Incidentally, the embodiments mentioned above have been explained in details for the purpose of explaining the present invention easily, but they are not necessarily limited to those having all the structures. Also, a portion of a structure of a certain embodiment can be replaced by a structure of another embodiment, and a structure of a certain embodiment can be also added to a structure of another embodiment.

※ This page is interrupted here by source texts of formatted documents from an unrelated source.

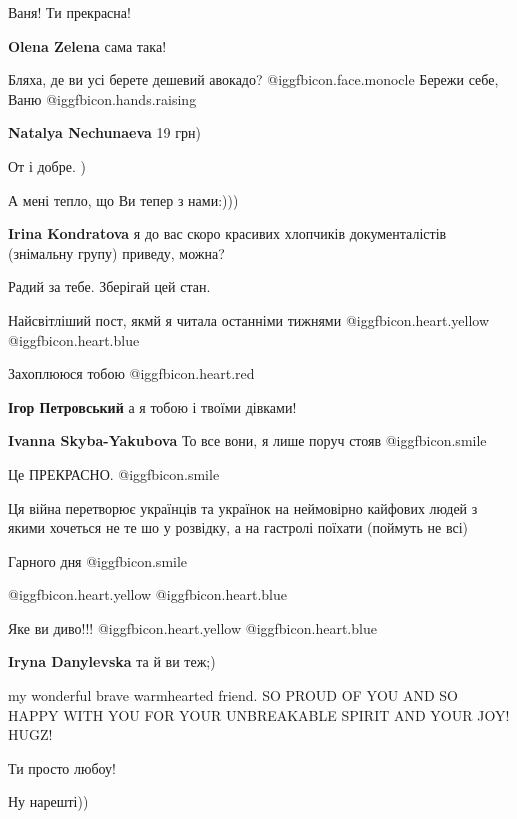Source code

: \begin{itemize}
Ваня! Ти прекрасна!

\textbf{Olena Zelena} сама така!

Бляха, де ви усі берете дешевий авокадо? @igg{fbicon.face.monocle}  Бережи себе, Ваню @igg{fbicon.hands.raising} 

\textbf{Natalya Nechunaeva} 19 грн)

От і добре. )

А мені тепло, що Ви тепер з нами:)))

\textbf{Irina Kondratova} я до вас скоро красивих хлопчиків документалістів (знімальну групу) приведу, можна?

Радий за тебе. Зберігай цей стан.

Найсвітліший пост, якмй я читала останніми тижнями  @igg{fbicon.heart.yellow}  @igg{fbicon.heart.blue} 

Захоплююся тобою @igg{fbicon.heart.red}

\textbf{Ігор Петровський} а я тобою і твоїми дівками!

\textbf{Ivanna Skyba-Yakubova} То все вони, я лише поруч стояв  @igg{fbicon.smile} 


Це ПРЕКРАСНО.  @igg{fbicon.smile} 

Ця війна перетворює українців та українок на неймовірно кайфових людей з якими
хочеться не те шо у розвідку, а на гастролі поїхати (поймуть не всі)

Гарного дня  @igg{fbicon.smile} 

 @igg{fbicon.heart.yellow}  @igg{fbicon.heart.blue} 

Яке ви диво!!! @igg{fbicon.heart.yellow}  @igg{fbicon.heart.blue} 

\textbf{Iryna Danylevska} та й ви теж;)


my wonderful brave warmhearted friend. SO PROUD OF YOU AND SO HAPPY WITH YOU
FOR YOUR UNBREAKABLE SPIRIT AND YOUR JOY! HUGZ!

Ти просто любоу!

Ну нарешті))


\end{itemize}
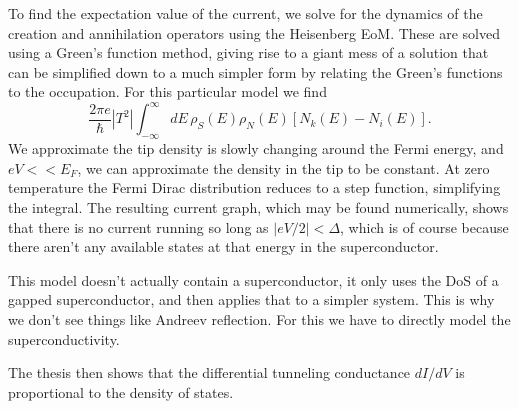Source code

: To  find the expectation value of the current, we solve for the dynamics of the creation and annihilation operators using the Heisenberg EoM. These are solved using a Green's function method, giving rise to a giant mess of a solution that can be simplified down to a much simpler form by relating the Green's functions to the occupation. For this particular model we find
\begin{equation}
    \frac{2\pi e}{\hbar}|T^2|\int_{-\infty}^{\infty}dE \, \rho_S(E) \rho_N(E)[N_k(E)-N_i(E)].
\end{equation}
We approximate the tip density is slowly changing around the Fermi energy, and $eV<<E_F$, we can approximate the density in the tip to be constant. At zero temperature the Fermi Dirac distribution reduces to a step function, simplifying the integral. The resulting current graph, which may be found numerically, shows that there is no current running so long as $|eV/2| < \Delta$, which is of course because there aren't any available states at that energy in the superconductor. 

This model doesn't actually contain a superconductor, it only uses the DoS of a gapped superconductor, and then applies that to a simpler system. This is why we don't see things like Andreev reflection. For this we have to directly model the superconductivity.

The thesis then shows that the differential tunneling conductance $dI/dV$ is proportional to the density of states. 

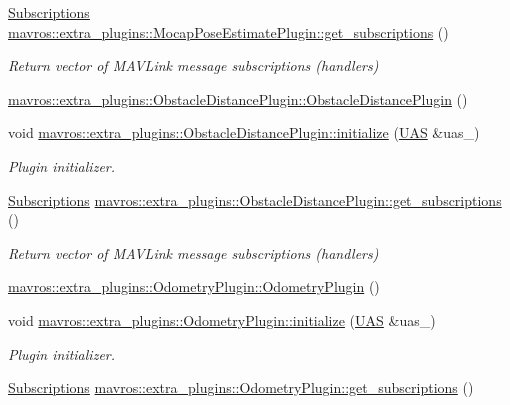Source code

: \begin{DoxyCompactItemize}
\mbox{\hyperlink{group__plugin_ga8967d61fc77040e0c3ea5a4585d62a09}{Subscriptions}} \mbox{\hyperlink{group__plugin_gad79e8a39bc49a479f78b9222cc7cc68a}{mavros\+::extra\+\_\+plugins\+::\+Mocap\+Pose\+Estimate\+Plugin\+::get\+\_\+subscriptions}} ()
\begin{DoxyCompactList}\small\item\em Return vector of M\+A\+V\+Link message subscriptions (handlers) \end{DoxyCompactList}\item 
\mbox{\hyperlink{group__plugin_gaab73ed3ac03f5dbde2e6ddd4264ccfb2}{mavros\+::extra\+\_\+plugins\+::\+Obstacle\+Distance\+Plugin\+::\+Obstacle\+Distance\+Plugin}} ()
\item 
void \mbox{\hyperlink{group__plugin_gaf7844065d4ccf3cea88c251437553991}{mavros\+::extra\+\_\+plugins\+::\+Obstacle\+Distance\+Plugin\+::initialize}} (\mbox{\hyperlink{classmavros_1_1UAS}{U\+AS}} \&uas\+\_\+)
\begin{DoxyCompactList}\small\item\em Plugin initializer. \end{DoxyCompactList}\item 
\mbox{\hyperlink{group__plugin_ga8967d61fc77040e0c3ea5a4585d62a09}{Subscriptions}} \mbox{\hyperlink{group__plugin_ga03eef1ca035e4ab4ca9eb0841b6d9eef}{mavros\+::extra\+\_\+plugins\+::\+Obstacle\+Distance\+Plugin\+::get\+\_\+subscriptions}} ()
\begin{DoxyCompactList}\small\item\em Return vector of M\+A\+V\+Link message subscriptions (handlers) \end{DoxyCompactList}\item 
\mbox{\hyperlink{group__plugin_gaa5846c0b3650b8c78b7645ef11425752}{mavros\+::extra\+\_\+plugins\+::\+Odometry\+Plugin\+::\+Odometry\+Plugin}} ()
\item 
void \mbox{\hyperlink{group__plugin_gafc4d5bae52e8335f3fd027ef6c664c5a}{mavros\+::extra\+\_\+plugins\+::\+Odometry\+Plugin\+::initialize}} (\mbox{\hyperlink{classmavros_1_1UAS}{U\+AS}} \&uas\+\_\+)
\begin{DoxyCompactList}\small\item\em Plugin initializer. \end{DoxyCompactList}\item 
\mbox{\hyperlink{group__plugin_ga8967d61fc77040e0c3ea5a4585d62a09}{Subscriptions}} \mbox{\hyperlink{group__plugin_ga67f0c200b8288b38f454aadd9ea68710}{mavros\+::extra\+\_\+plugins\+::\+Odometry\+Plugin\+::get\+\_\+subscriptions}} ()

\end{DoxyCompactItemize}
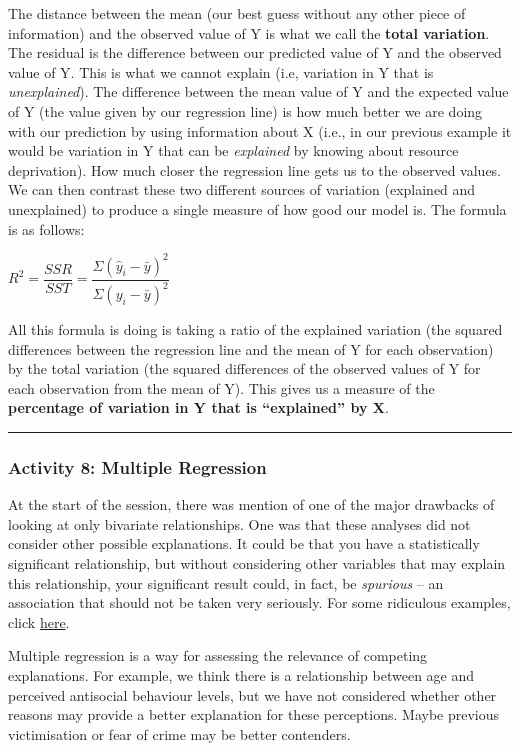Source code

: \documentclass[
]{book}
\begin{document}
The distance between the mean (our best guess without any other piece of information) and the observed value of Y is what we call the \textbf{total variation}. The residual is the difference between our predicted value of Y and the observed value of Y. This is what we cannot explain (i.e, variation in Y that is \emph{unexplained}). The difference between the mean value of Y and the expected value of Y (the value given by our regression line) is how much better we are doing with our prediction by using information about X (i.e., in our previous example it would be variation in Y that can be \emph{explained} by knowing about resource deprivation). How much closer the regression line gets us to the observed values. We can then contrast these two different sources of variation (explained and unexplained) to produce a single measure of how good our model is. The formula is as follows:

\(R^2 = \dfrac{SSR}{SST} = \dfrac{\Sigma(\hat y_i - \bar y )^2}{\Sigma(y_i - \bar y )^2}\)

All this formula is doing is taking a ratio of the explained variation (the squared differences between the regression line and the mean of Y for each observation) by the total variation (the squared differences of the observed values of Y for each observation from the mean of Y). This gives us a measure of the \textbf{percentage of variation in Y that is ``explained'' by X}.

\begin{center}\rule{0.5\linewidth}{0.5pt}\end{center}

\hypertarget{activity-8-multiple-regression}{%
\subsubsection{Activity 8: Multiple Regression}\label{activity-8-multiple-regression}}

At the start of the session, there was mention of one of the major drawbacks of looking at only bivariate relationships. One was that these analyses did not consider other possible explanations. It could be that you have a statistically significant relationship, but without considering other variables that may explain this relationship, your significant result could, in fact, be \emph{spurious} -- an association that should not be taken very seriously. For some ridiculous examples, click \href{http://tylervigen.com/spurious-correlations}{here}.

Multiple regression is a way for assessing the relevance of competing explanations. For example, we think there is a relationship between age and perceived antisocial behaviour levels, but we have not considered whether other reasons may provide a better explanation for these perceptions. Maybe previous victimisation or fear of crime may be better contenders.
\end{document}
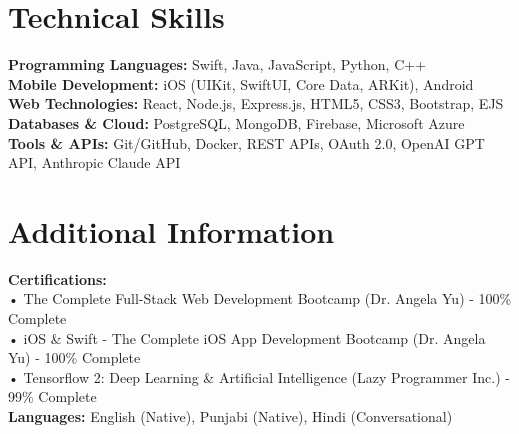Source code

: \documentclass[10pt, letterpaper]{article}
\newenvironment{onecolentry}{
    \begin{adjustwidth}{0.2cm}{0.2cm}
}{
    \end{adjustwidth}
}
\begin{document}
\section{Technical Skills}
\begin{onecolentry}
\textbf{Programming Languages:} Swift, Java, JavaScript, Python, C++ \\
\textbf{Mobile Development:} iOS (UIKit, SwiftUI, Core Data, ARKit), Android \\
\textbf{Web Technologies:} React, Node.js, Express.js, HTML5, CSS3, Bootstrap, EJS \\
\textbf{Databases \& Cloud:} PostgreSQL, MongoDB, Firebase, Microsoft Azure \\
\textbf{Tools \& APIs:} Git/GitHub, Docker, REST APIs, OAuth 2.0, OpenAI GPT API, Anthropic Claude API
\end{onecolentry}


\section{Additional Information}
\textbf{Certifications:} \\
\quad • The Complete Full-Stack Web Development Bootcamp (Dr. Angela Yu) - 100\% Complete \\
\quad • iOS \& Swift - The Complete iOS App Development Bootcamp (Dr. Angela Yu) - 100\% Complete \\
\quad • Tensorflow 2: Deep Learning \& Artificial Intelligence (Lazy Programmer Inc.) - 99\% Complete \\
\textbf{Languages:} English (Native), Punjabi (Native), Hindi (Conversational)
\end{document}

Further, addition, deletion, or replacement of other structures can be carried out for portions of structures of the respective embodiments.

REFERENCE SIGNS LIST

1···Electromagnetic operation device
2···Movable iron core
3, 14···Rod
4···Movable flat plate
5···Electromagnet coil
6···Permanent magnet
7···First link mechanism
8, 13···Connection component
9···Second link mechanism
10···Lever
11···Shaft
12···Third link mechanism
15···Switching portion
16···Contact pressure spring
17···Tripping spring
21···Capacitor
22···On-off switch
23, 231 to 23n···Limiting resistor at the time of turn-on operation
24···Limiting resistor at the time of turn-off operation
25···First switching relay
26···Second switching relay
27···Third switching relay
28···Fourth switching relay
29···State sensor
30, 301 to 30n···Relay
31···Turn-on switch
32···Case
100···Electromagnetic operation-type switching apparatus

Claims

An electromagnetic operation device (1) comprising:
an electromagnet coil (5) for forming an electromagnet;

a capacitor (21) accumulating energy for exciting the electromagnet coil (5); and

a control circuit for causing the electromagnet coil (5) and the capacitor (21) to be electrically connected according to a turn-on command or a turn-off command to a switching device (15), wherein the control circuit comprises a limiting resistor (23) at the time of turn-on operation of the switching device (15),

characterized in that the control circuit further comprises

a state sensor (29) monitoring an ambient temperature state, and a relay (30) that is provided in parallel with the limiting resistor (23) at the time of turn-on operation and short-circuits the limiting resistor (23) at the time of turn-on operation by using a normally-closed contact point that is normally "closed" and is "opened" when a signal is inputted from the state sensor (29), and

either a turn-on switch (31), or

an on-off switch (22), a resistor (24) at the time of turn-off operation of the switching device (15), and a plurality of switching relays (25, 26, 27, 28) that are switched in conjunction with the turn-on operation and turn-off operation of the switching device (15).
The electromagnetic operation device (1) according to claim 1, characterized in that a plurality of combinations of said limiting resistors (231 to 23n) at the time of turn-on operation and said relays (301 to 30n) are connected in series, each of the combinations of limiting resistors (231 to 23n) at the time of turn-on operation and relays (301 to 30n) being connected to the state sensor (29).
The electromagnetic operation device (1) according to claim 1 or 2, characterized in that the state sensor (29) comprises a temperature measuring means that measures ambient temperature, and opening of the relays (30, 301-30n) is directed according to the ambient temperature that is detected by the temperature measuring means.
The electromagnetic operation device (1) according to claim 3, characterized in that the relays (30, 301 to 30n) are directed to be opened according to resistance of the electromagnet coil (5), that corresponds to the ambient temperature, or temperature characteristic of electrostatic capacity of the capacitor (21).
An electromagnetic operation-type switching apparatus (100) comprising:
a switching device (15);

an electromagnetic operation device (1) operating the switching device (15); and

a lever (10) connecting the electromagnetic operation device (1) and the switching device (15) via link mechanisms (7, 9, 12),

the electromagnetic operation device (1) being the electromagnetic operation device (1) according to any one of claims 1 to 4.